◆ REQUIRED WORK ◆
Your answer must consist of the records below, reproduced exactly, with every picture removed.

──────

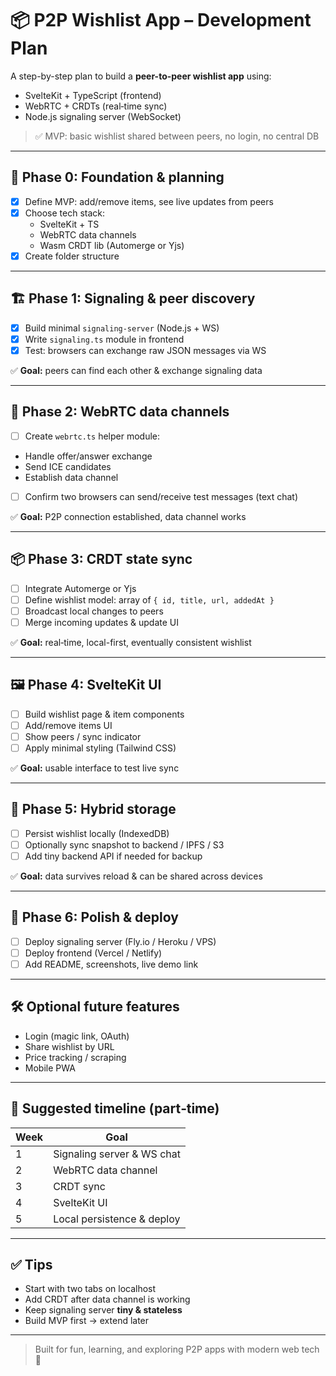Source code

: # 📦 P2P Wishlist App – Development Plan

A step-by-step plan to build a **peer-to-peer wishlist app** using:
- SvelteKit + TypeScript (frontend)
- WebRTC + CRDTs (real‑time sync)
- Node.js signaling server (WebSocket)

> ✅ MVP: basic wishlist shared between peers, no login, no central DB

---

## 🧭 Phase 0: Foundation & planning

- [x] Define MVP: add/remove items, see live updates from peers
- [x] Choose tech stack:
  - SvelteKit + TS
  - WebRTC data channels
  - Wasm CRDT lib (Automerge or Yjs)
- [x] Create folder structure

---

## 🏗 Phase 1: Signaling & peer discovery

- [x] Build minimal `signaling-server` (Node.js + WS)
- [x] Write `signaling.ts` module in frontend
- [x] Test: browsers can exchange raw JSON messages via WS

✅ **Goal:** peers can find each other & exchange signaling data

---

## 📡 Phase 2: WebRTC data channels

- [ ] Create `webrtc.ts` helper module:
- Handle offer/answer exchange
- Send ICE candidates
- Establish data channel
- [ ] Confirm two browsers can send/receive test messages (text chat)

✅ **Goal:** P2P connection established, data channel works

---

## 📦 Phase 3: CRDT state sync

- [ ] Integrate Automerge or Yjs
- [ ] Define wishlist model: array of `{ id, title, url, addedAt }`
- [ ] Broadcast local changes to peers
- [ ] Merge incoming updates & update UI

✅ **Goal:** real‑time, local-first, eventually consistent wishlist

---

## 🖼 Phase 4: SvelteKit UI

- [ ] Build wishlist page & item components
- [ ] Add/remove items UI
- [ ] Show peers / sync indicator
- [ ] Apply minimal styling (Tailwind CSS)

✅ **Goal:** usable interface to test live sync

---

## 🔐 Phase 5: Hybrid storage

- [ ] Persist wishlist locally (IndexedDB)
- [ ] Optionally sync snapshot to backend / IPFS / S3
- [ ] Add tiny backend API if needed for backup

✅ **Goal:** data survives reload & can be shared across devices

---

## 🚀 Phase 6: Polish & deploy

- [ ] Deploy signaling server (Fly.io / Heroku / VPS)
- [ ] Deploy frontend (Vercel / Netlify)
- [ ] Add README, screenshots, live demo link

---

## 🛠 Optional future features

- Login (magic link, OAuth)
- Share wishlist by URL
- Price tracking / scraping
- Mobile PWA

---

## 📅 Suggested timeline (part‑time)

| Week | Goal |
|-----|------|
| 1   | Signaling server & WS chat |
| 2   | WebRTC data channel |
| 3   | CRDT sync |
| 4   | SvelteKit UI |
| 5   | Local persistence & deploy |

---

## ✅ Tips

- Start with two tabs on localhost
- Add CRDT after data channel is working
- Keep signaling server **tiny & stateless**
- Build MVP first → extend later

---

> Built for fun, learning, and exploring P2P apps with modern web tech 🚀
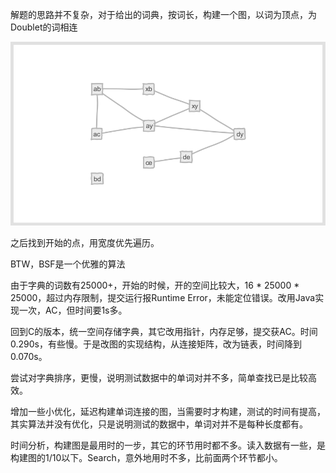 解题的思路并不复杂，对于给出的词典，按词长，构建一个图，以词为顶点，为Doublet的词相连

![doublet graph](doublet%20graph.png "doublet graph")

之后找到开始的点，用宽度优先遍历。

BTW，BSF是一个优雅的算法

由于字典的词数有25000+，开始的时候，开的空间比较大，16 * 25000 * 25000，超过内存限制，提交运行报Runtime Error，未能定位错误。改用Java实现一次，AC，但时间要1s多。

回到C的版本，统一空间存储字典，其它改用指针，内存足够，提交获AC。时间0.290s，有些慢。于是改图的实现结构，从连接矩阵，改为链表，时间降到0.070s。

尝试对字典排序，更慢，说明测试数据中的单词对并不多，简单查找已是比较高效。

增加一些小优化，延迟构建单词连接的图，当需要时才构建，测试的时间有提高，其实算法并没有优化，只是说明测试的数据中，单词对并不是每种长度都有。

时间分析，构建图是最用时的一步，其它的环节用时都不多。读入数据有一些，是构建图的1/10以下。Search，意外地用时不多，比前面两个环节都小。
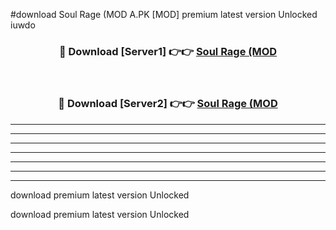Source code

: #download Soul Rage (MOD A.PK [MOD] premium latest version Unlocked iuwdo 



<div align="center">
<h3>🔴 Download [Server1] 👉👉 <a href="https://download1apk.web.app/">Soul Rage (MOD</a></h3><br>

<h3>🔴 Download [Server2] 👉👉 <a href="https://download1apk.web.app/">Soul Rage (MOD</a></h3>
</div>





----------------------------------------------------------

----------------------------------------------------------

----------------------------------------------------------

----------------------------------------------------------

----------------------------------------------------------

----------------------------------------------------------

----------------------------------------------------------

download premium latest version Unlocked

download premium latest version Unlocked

──────

◆ WRITTEN ANSWER ◆
Source code

: # 📦 P2P Wishlist App – Development Plan

A step-by-step plan to build a **peer-to-peer wishlist app** using:
- SvelteKit + TypeScript (frontend)
- WebRTC + CRDTs (real‑time sync)
- Node.js signaling server (WebSocket)

> ✅ MVP: basic wishlist shared between peers, no login, no central DB

---

## 🧭 Phase 0: Foundation & planning

- [x] Define MVP: add/remove items, see live updates from peers
- [x] Choose tech stack:
  - SvelteKit + TS
  - WebRTC data channels
  - Wasm CRDT lib (Automerge or Yjs)
- [x] Create folder structure

---

## 🏗 Phase 1: Signaling & peer discovery

- [x] Build minimal `signaling-server` (Node.js + WS)
- [x] Write `signaling.ts` module in frontend
- [x] Test: browsers can exchange raw JSON messages via WS

✅ **Goal:** peers can find each other & exchange signaling data

---

## 📡 Phase 2: WebRTC data channels

- [ ] Create `webrtc.ts` helper module:
- Handle offer/answer exchange
- Send ICE candidates
- Establish data channel
- [ ] Confirm two browsers can send/receive test messages (text chat)

✅ **Goal:** P2P connection established, data channel works

---

## 📦 Phase 3: CRDT state sync

- [ ] Integrate Automerge or Yjs
- [ ] Define wishlist model: array of `{ id, title, url, addedAt }`
- [ ] Broadcast local changes to peers
- [ ] Merge incoming updates & update UI

✅ **Goal:** real‑time, local-first, eventually consistent wishlist

---

## 🖼 Phase 4: SvelteKit UI

- [ ] Build wishlist page & item components
- [ ] Add/remove items UI
- [ ] Show peers / sync indicator
- [ ] Apply minimal styling (Tailwind CSS)

✅ **Goal:** usable interface to test live sync

---

## 🔐 Phase 5: Hybrid storage

- [ ] Persist wishlist locally (IndexedDB)
- [ ] Optionally sync snapshot to backend / IPFS / S3
- [ ] Add tiny backend API if needed for backup

✅ **Goal:** data survives reload & can be shared across devices

---

## 🚀 Phase 6: Polish & deploy

- [ ] Deploy signaling server (Fly.io / Heroku / VPS)
- [ ] Deploy frontend (Vercel / Netlify)
- [ ] Add README, screenshots, live demo link

---

## 🛠 Optional future features

- Login (magic link, OAuth)
- Share wishlist by URL
- Price tracking / scraping
- Mobile PWA

---

## 📅 Suggested timeline (part‑time)

| Week | Goal |
|-----|------|
| 1   | Signaling server & WS chat |
| 2   | WebRTC data channel |
| 3   | CRDT sync |
| 4   | SvelteKit UI |
| 5   | Local persistence & deploy |

---

## ✅ Tips

- Start with two tabs on localhost
- Add CRDT after data channel is working
- Keep signaling server **tiny & stateless**
- Build MVP first → extend later

---

> Built for fun, learning, and exploring P2P apps with modern web tech 🚀
 解题的思路并不复杂，对于给出的词典，按词长，构建一个图，以词为顶点，为Doublet的词相连

![doublet graph](doublet%20graph.png "doublet graph")

之后找到开始的点，用宽度优先遍历。

BTW，BSF是一个优雅的算法

由于字典的词数有25000+，开始的时候，开的空间比较大，16 * 25000 * 25000，超过内存限制，提交运行报Runtime Error，未能定位错误。改用Java实现一次，AC，但时间要1s多。

回到C的版本，统一空间存储字典，其它改用指针，内存足够，提交获AC。时间0.290s，有些慢。于是改图的实现结构，从连接矩阵，改为链表，时间降到0.070s。

尝试对字典排序，更慢，说明测试数据中的单词对并不多，简单查找已是比较高效。

增加一些小优化，延迟构建单词连接的图，当需要时才构建，测试的时间有提高，其实算法并没有优化，只是说明测试的数据中，单词对并不是每种长度都有。

时间分析，构建图是最用时的一步，其它的环节用时都不多。读入数据有一些，是构建图的1/10以下。Search，意外地用时不多，比前面两个环节都小。
Source code

: #download Soul Rage (MOD A.PK [MOD] premium latest version Unlocked iuwdo 



<div align="center">
<h3>🔴 Download [Server1] 👉👉 <a href="https://download1apk.web.app/">Soul Rage (MOD</a></h3><br>

<h3>🔴 Download [Server2] 👉👉 <a href="https://download1apk.web.app/">Soul Rage (MOD</a></h3>
</div>





----------------------------------------------------------

----------------------------------------------------------

----------------------------------------------------------

----------------------------------------------------------

----------------------------------------------------------

----------------------------------------------------------

----------------------------------------------------------

download premium latest version Unlocked

download premium latest version Unlocked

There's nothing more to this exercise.